Where does the word "Rétraction" occur in the data below? Copy each line that holds it.

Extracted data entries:
- Opening Delimiter -

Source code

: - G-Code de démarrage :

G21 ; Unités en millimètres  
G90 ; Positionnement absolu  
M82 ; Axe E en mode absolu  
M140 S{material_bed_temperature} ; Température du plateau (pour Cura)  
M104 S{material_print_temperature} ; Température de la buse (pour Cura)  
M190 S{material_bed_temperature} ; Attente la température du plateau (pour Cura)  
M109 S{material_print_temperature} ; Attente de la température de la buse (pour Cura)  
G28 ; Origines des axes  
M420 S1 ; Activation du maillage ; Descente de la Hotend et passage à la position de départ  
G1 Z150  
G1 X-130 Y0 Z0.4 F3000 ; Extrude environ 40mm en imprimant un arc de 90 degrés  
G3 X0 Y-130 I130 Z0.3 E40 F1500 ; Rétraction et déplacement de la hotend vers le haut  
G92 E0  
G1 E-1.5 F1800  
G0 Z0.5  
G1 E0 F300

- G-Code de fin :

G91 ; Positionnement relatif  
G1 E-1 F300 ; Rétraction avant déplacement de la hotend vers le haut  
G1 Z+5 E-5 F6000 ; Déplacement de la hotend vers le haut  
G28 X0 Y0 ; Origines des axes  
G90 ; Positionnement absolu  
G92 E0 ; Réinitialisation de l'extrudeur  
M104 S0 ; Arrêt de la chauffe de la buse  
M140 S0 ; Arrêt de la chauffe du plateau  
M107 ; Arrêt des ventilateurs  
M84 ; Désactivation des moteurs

- Closing Delimiter -

__ANSWER TO THE PROBLEM__.
G3 X0 Y-130 I130 Z0.3 E40 F1500 ; Rétraction et déplacement de la hotend vers le haut  
G1 E-1 F300 ; Rétraction avant déplacement de la hotend vers le haut  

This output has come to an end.